▶ GIVEN ENTRIES:
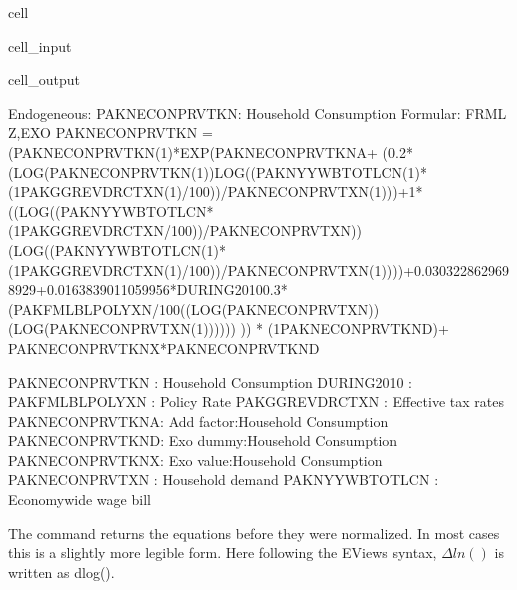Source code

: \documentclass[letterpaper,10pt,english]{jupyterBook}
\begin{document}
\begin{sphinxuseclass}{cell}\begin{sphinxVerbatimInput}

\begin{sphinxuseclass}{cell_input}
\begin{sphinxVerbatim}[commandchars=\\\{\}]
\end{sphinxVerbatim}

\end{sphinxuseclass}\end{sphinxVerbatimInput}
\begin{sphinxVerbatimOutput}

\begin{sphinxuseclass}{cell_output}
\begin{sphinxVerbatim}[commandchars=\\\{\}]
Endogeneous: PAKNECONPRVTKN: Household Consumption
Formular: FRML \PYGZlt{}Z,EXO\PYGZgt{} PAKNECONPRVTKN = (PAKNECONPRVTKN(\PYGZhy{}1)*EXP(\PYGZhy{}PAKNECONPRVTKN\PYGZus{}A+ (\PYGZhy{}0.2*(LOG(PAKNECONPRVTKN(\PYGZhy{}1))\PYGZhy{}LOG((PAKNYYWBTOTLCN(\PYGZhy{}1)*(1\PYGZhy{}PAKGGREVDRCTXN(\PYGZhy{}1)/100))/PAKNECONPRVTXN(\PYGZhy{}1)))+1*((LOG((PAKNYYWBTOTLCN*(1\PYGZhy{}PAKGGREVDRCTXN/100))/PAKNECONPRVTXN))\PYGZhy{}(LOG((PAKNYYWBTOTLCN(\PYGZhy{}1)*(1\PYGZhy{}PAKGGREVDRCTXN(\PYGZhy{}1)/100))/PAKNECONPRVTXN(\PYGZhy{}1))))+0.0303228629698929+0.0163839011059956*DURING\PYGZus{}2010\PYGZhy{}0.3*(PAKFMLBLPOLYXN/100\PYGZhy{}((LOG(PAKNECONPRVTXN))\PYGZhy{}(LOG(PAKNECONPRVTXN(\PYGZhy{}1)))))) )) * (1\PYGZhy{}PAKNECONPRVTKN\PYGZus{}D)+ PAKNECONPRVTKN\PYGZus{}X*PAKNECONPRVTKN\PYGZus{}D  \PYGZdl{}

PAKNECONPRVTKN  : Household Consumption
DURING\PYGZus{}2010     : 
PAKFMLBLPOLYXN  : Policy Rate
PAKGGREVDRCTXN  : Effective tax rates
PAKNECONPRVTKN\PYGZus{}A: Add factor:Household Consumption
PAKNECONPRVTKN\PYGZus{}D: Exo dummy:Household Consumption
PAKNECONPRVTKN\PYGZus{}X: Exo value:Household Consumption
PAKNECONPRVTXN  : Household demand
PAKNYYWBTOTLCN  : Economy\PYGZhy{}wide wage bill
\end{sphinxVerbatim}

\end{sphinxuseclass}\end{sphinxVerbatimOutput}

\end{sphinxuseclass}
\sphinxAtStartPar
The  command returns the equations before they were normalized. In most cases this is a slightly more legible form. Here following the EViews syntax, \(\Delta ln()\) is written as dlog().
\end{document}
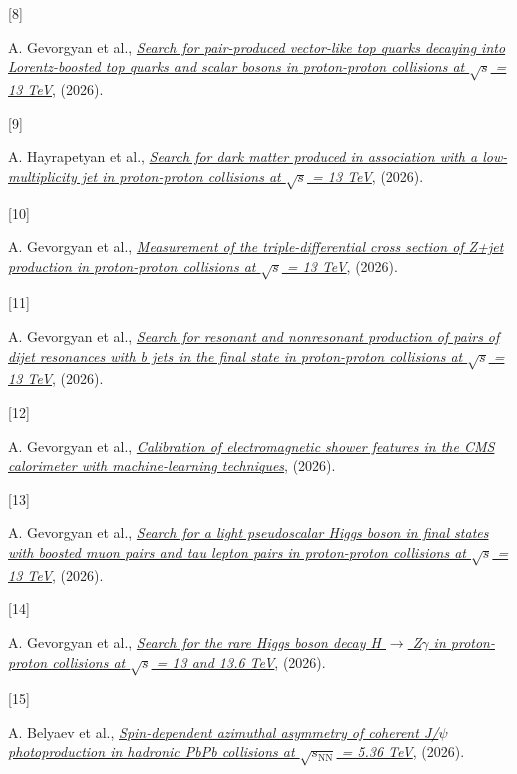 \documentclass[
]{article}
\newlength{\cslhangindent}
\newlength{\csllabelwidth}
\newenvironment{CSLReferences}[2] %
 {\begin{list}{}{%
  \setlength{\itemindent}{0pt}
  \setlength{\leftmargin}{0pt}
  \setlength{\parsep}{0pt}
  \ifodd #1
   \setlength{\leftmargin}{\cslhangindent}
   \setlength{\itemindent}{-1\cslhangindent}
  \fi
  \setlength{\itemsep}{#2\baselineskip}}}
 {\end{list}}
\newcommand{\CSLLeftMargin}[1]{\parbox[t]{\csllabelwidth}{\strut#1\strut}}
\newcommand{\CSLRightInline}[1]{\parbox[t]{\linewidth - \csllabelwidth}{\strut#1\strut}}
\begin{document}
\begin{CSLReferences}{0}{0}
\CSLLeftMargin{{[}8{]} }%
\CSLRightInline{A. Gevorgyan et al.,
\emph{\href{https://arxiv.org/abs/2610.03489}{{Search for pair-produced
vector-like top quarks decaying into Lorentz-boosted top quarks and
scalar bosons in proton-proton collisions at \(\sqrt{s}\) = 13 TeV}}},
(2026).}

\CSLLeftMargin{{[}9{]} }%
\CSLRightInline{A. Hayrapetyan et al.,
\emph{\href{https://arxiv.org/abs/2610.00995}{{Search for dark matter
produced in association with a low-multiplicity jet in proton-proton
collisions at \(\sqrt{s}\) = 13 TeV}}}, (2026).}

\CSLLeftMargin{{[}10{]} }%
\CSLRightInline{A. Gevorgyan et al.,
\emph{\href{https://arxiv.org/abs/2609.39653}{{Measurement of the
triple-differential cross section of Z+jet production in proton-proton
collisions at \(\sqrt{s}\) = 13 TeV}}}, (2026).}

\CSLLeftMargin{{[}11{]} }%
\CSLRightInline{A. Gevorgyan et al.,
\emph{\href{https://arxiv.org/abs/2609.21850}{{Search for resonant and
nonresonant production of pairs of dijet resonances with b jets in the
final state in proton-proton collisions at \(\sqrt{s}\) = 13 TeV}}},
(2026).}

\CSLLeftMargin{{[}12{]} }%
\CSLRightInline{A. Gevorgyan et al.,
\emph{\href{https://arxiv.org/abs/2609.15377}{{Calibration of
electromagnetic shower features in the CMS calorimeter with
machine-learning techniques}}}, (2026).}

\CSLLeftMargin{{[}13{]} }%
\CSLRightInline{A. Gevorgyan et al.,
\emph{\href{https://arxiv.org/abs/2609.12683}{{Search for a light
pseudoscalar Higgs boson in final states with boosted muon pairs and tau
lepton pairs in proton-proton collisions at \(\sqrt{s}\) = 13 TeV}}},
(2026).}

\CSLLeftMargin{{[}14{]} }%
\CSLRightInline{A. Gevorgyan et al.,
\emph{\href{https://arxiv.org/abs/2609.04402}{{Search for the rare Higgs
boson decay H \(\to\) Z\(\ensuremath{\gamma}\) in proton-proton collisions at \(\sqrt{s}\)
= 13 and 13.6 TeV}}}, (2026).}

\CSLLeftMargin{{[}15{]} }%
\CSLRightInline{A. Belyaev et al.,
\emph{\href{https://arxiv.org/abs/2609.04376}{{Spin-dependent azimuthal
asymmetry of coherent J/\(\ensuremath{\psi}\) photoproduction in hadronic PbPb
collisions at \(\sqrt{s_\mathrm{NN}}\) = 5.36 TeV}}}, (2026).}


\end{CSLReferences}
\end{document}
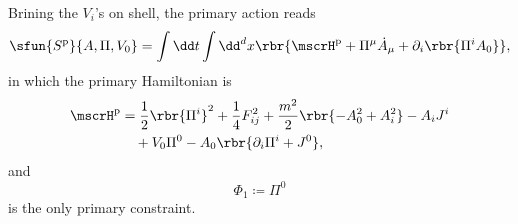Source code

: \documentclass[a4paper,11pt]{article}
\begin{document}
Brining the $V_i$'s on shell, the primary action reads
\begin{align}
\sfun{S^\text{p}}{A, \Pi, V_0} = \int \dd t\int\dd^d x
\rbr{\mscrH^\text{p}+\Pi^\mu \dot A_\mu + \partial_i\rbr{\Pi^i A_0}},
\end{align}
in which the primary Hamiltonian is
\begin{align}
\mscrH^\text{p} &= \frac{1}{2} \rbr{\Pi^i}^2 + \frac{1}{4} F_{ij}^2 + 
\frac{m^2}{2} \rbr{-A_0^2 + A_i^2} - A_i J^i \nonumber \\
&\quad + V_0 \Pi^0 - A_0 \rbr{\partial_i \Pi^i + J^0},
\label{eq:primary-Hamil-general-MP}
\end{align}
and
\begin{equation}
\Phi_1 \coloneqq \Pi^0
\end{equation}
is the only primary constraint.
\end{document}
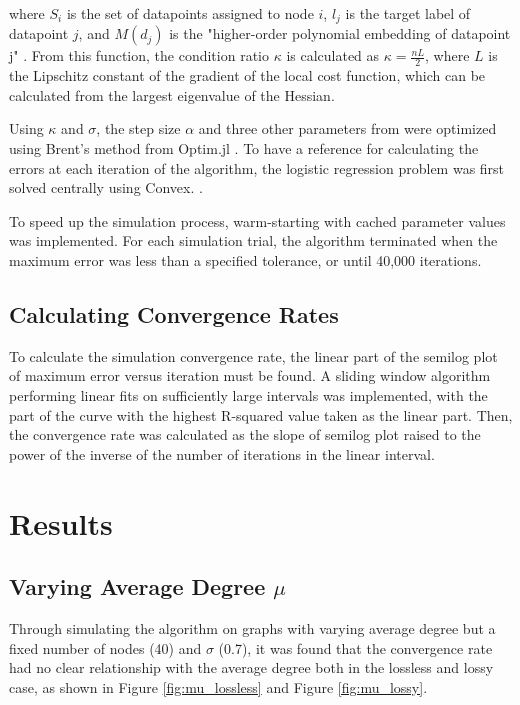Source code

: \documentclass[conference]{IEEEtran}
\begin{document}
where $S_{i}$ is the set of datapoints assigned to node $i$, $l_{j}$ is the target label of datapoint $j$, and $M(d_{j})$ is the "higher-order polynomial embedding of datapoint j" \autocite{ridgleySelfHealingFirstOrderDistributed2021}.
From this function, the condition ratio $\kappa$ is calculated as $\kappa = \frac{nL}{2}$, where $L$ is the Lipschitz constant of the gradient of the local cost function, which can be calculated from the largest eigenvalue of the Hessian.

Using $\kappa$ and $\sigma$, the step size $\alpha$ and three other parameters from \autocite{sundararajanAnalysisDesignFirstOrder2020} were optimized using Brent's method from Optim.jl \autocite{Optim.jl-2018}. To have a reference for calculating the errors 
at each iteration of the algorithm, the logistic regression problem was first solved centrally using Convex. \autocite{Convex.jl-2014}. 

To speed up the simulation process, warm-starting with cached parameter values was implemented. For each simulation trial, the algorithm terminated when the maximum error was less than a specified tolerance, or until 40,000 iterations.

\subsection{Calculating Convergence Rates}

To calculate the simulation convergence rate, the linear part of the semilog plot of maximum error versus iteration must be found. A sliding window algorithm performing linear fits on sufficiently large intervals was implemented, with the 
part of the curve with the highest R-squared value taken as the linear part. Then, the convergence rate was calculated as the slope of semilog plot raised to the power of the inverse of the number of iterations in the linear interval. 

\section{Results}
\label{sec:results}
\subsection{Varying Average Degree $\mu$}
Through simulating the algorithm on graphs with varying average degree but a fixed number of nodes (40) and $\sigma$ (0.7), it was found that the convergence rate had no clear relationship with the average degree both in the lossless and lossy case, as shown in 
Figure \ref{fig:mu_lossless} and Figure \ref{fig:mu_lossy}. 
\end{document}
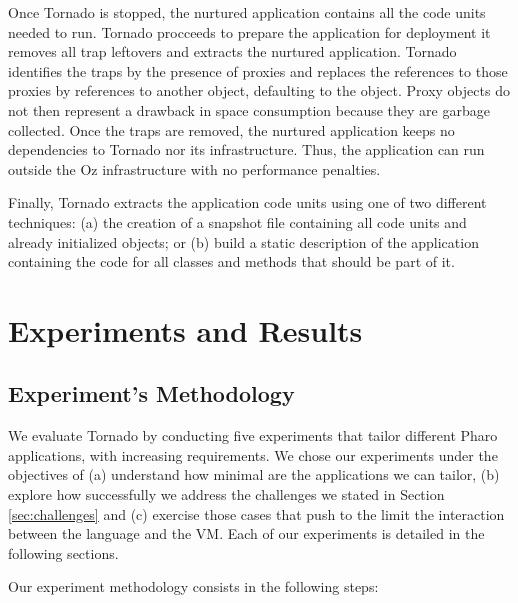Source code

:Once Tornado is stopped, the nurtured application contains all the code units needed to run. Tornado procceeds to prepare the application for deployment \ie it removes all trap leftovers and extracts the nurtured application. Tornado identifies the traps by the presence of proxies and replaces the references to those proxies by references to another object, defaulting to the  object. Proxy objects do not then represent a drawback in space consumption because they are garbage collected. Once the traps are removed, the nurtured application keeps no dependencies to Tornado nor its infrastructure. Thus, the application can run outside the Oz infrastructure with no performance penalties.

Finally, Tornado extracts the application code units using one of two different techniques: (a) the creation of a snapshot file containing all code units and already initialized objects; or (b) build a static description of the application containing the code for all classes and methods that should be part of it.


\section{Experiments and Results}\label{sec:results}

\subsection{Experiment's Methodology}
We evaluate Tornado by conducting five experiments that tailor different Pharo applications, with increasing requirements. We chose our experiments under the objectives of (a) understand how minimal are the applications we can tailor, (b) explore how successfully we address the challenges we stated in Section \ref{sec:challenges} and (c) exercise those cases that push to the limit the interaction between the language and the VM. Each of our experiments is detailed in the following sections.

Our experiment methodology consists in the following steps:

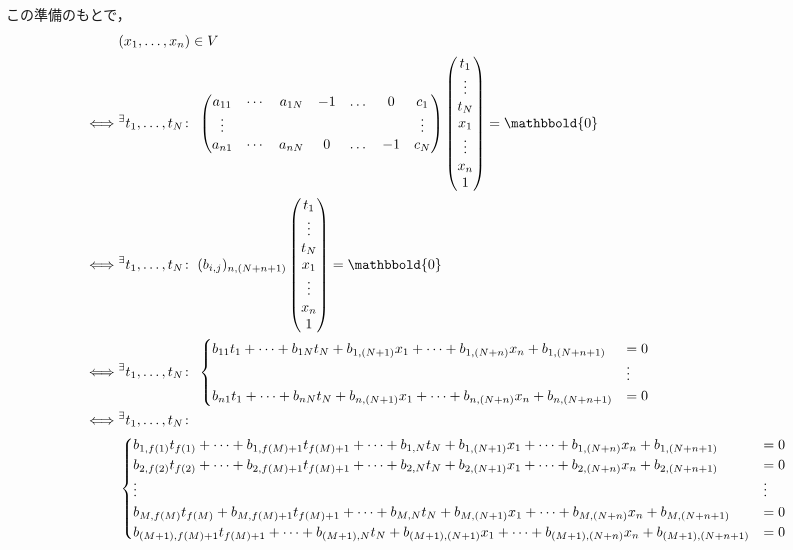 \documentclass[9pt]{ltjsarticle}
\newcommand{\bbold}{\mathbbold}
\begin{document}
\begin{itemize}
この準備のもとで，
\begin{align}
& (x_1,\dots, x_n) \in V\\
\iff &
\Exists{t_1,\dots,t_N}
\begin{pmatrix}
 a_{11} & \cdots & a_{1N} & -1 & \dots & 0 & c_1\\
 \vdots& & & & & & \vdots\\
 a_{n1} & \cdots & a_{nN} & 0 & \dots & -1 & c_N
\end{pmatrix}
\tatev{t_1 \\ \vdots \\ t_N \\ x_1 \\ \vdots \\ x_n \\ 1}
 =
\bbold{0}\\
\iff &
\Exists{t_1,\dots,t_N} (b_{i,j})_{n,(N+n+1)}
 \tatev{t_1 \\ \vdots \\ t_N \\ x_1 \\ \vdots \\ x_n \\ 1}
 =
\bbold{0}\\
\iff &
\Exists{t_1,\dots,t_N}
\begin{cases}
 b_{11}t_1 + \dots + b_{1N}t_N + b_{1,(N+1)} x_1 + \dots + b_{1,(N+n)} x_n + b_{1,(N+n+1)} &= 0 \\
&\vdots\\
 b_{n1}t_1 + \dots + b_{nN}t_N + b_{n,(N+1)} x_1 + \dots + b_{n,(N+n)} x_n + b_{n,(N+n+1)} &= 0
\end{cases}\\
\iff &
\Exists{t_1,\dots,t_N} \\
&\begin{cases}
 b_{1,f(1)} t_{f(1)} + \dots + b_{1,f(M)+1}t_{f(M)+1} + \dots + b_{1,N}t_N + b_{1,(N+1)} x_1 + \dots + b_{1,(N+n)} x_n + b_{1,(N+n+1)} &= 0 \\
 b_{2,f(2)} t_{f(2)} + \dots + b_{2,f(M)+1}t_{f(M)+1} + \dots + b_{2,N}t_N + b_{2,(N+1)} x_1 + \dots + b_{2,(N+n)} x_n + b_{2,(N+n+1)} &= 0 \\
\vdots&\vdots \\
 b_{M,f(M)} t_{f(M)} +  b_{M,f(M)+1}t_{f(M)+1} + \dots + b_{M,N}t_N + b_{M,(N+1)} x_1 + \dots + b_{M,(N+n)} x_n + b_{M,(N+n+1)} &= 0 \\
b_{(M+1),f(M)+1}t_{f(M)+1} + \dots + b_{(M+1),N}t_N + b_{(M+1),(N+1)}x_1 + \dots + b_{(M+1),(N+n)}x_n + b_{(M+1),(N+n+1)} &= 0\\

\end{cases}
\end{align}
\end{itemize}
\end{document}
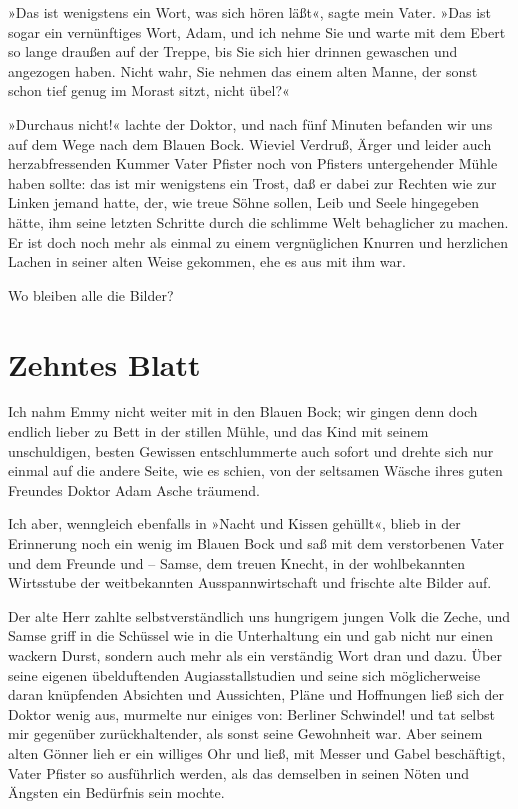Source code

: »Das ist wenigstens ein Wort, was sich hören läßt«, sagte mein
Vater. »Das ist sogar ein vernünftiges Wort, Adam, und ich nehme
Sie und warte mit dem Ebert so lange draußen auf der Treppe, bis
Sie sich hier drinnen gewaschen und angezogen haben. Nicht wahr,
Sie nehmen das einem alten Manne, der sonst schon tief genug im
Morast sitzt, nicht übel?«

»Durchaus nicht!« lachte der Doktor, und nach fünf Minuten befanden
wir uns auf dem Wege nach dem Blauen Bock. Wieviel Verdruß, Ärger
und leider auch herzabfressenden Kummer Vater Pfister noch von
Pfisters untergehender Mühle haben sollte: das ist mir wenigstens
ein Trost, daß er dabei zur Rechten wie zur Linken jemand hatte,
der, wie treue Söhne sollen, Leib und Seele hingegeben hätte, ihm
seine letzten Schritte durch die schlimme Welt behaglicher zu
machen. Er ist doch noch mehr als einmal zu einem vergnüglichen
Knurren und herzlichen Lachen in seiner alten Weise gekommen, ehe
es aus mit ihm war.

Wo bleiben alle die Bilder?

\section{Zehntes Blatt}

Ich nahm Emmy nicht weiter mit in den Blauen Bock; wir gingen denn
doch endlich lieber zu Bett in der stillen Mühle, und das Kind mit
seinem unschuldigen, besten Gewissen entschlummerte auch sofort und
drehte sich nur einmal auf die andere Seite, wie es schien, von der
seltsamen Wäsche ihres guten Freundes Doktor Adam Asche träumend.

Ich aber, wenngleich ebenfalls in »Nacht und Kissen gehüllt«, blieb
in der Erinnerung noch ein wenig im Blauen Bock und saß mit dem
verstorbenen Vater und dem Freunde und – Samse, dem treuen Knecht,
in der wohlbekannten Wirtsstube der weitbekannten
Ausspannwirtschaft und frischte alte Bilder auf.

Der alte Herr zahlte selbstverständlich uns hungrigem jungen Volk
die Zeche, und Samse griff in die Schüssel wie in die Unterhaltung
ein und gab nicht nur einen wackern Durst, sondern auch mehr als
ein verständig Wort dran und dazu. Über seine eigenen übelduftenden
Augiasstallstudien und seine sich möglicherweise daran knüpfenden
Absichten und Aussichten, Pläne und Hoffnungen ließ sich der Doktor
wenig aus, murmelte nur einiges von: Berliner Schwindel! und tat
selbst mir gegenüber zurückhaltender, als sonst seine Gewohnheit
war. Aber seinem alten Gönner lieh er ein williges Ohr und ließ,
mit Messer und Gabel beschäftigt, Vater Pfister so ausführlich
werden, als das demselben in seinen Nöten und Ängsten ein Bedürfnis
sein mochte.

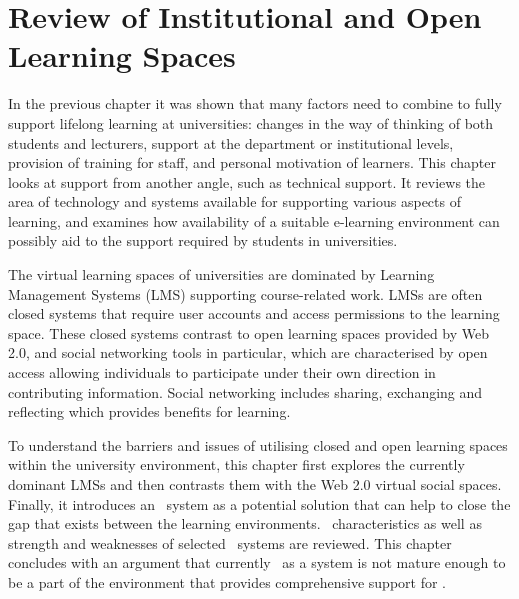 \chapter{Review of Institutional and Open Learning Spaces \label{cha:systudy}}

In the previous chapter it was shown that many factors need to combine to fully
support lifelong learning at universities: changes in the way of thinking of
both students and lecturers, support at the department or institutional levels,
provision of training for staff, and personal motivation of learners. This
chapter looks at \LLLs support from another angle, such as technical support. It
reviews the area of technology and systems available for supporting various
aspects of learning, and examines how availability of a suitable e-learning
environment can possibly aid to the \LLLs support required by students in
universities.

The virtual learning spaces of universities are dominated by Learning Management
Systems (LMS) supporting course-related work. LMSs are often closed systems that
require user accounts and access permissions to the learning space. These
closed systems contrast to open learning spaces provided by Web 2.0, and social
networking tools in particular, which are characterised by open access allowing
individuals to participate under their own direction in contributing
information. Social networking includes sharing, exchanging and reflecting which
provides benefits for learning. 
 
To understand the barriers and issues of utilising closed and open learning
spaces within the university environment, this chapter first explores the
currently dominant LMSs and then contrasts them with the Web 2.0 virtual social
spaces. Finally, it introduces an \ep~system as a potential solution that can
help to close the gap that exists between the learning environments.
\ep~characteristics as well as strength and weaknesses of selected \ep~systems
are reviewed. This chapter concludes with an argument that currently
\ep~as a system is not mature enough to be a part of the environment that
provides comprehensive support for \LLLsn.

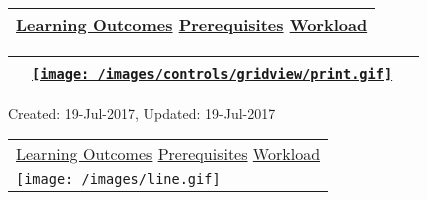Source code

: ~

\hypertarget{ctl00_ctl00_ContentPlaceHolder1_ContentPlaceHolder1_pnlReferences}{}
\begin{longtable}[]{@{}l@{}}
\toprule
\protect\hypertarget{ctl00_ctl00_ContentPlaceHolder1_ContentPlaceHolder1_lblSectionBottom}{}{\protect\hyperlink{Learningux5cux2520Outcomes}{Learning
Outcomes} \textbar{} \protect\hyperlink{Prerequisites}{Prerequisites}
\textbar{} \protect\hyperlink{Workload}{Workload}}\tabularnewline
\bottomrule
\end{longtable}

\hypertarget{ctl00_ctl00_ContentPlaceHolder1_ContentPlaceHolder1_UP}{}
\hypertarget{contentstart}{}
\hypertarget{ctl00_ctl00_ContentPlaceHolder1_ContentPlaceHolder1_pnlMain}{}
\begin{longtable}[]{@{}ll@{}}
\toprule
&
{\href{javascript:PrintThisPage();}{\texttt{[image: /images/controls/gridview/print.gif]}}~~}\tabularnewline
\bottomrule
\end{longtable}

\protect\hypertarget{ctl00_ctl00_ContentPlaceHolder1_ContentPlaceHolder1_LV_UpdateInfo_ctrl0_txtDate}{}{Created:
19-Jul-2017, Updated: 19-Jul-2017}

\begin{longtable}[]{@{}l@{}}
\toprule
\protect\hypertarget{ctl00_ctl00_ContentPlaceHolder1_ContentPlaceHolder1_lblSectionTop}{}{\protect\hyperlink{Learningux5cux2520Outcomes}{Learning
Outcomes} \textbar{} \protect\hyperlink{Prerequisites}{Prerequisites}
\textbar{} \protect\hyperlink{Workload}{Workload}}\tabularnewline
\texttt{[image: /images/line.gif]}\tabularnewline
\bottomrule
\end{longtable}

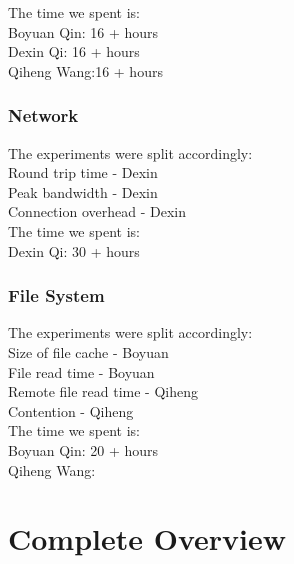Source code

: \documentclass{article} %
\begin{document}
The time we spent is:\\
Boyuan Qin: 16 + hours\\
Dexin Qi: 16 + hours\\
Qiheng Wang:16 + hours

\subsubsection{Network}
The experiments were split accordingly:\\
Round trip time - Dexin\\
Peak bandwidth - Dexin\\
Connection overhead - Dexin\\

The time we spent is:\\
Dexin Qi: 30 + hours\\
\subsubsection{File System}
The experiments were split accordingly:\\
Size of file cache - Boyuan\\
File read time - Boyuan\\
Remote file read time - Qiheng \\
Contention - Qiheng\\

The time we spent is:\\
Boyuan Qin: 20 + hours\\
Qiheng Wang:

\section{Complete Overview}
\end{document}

▶ TASK STATEMENT: Copy the lines above exactly. Start with the line containing "Pfisters untergehender Mühle", end with the line containing "sein mochte.", and include both.

▶ OUTPUT OF THE EXERCISE:
Pfisters untergehender Mühle haben sollte: das ist mir wenigstens
ein Trost, daß er dabei zur Rechten wie zur Linken jemand hatte,
der, wie treue Söhne sollen, Leib und Seele hingegeben hätte, ihm
seine letzten Schritte durch die schlimme Welt behaglicher zu
machen. Er ist doch noch mehr als einmal zu einem vergnüglichen
Knurren und herzlichen Lachen in seiner alten Weise gekommen, ehe
es aus mit ihm war.

Wo bleiben alle die Bilder?

\section{Zehntes Blatt}

Ich nahm Emmy nicht weiter mit in den Blauen Bock; wir gingen denn
doch endlich lieber zu Bett in der stillen Mühle, und das Kind mit
seinem unschuldigen, besten Gewissen entschlummerte auch sofort und
drehte sich nur einmal auf die andere Seite, wie es schien, von der
seltsamen Wäsche ihres guten Freundes Doktor Adam Asche träumend.

Ich aber, wenngleich ebenfalls in »Nacht und Kissen gehüllt«, blieb
in der Erinnerung noch ein wenig im Blauen Bock und saß mit dem
verstorbenen Vater und dem Freunde und – Samse, dem treuen Knecht,
in der wohlbekannten Wirtsstube der weitbekannten
Ausspannwirtschaft und frischte alte Bilder auf.

Der alte Herr zahlte selbstverständlich uns hungrigem jungen Volk
die Zeche, und Samse griff in die Schüssel wie in die Unterhaltung
ein und gab nicht nur einen wackern Durst, sondern auch mehr als
ein verständig Wort dran und dazu. Über seine eigenen übelduftenden
Augiasstallstudien und seine sich möglicherweise daran knüpfenden
Absichten und Aussichten, Pläne und Hoffnungen ließ sich der Doktor
wenig aus, murmelte nur einiges von: Berliner Schwindel! und tat
selbst mir gegenüber zurückhaltender, als sonst seine Gewohnheit
war. Aber seinem alten Gönner lieh er ein williges Ohr und ließ,
mit Messer und Gabel beschäftigt, Vater Pfister so ausführlich
werden, als das demselben in seinen Nöten und Ängsten ein Bedürfnis
sein mochte.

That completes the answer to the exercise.